[Rendered images with source text]
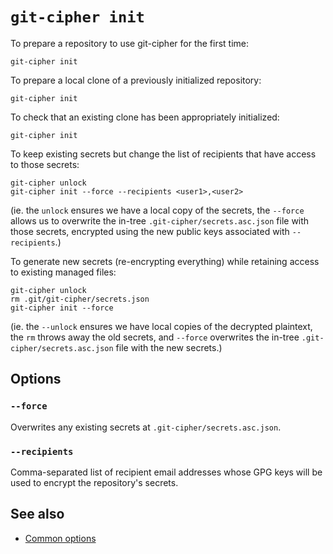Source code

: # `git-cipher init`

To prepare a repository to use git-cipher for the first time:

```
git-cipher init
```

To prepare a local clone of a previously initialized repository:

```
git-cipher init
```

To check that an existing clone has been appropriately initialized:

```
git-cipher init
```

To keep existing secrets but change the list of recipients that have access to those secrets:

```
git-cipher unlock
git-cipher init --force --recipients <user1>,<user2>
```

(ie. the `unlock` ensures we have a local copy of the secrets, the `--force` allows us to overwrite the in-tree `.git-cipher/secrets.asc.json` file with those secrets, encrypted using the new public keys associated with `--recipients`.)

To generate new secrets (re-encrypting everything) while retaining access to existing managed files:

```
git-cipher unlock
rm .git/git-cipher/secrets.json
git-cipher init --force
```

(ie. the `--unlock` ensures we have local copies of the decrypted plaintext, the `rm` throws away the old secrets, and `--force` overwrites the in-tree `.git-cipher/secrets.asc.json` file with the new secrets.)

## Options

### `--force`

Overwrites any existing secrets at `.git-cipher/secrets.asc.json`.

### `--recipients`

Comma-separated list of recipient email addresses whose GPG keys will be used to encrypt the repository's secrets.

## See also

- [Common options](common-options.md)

- WHAT IS BEING ASKED: Out of the records above, pick each line that contains the string "access".

- OUTPUT FOR THIS EXERCISE:
To keep existing secrets but change the list of recipients that have access to those secrets:
To generate new secrets (re-encrypting everything) while retaining access to existing managed files:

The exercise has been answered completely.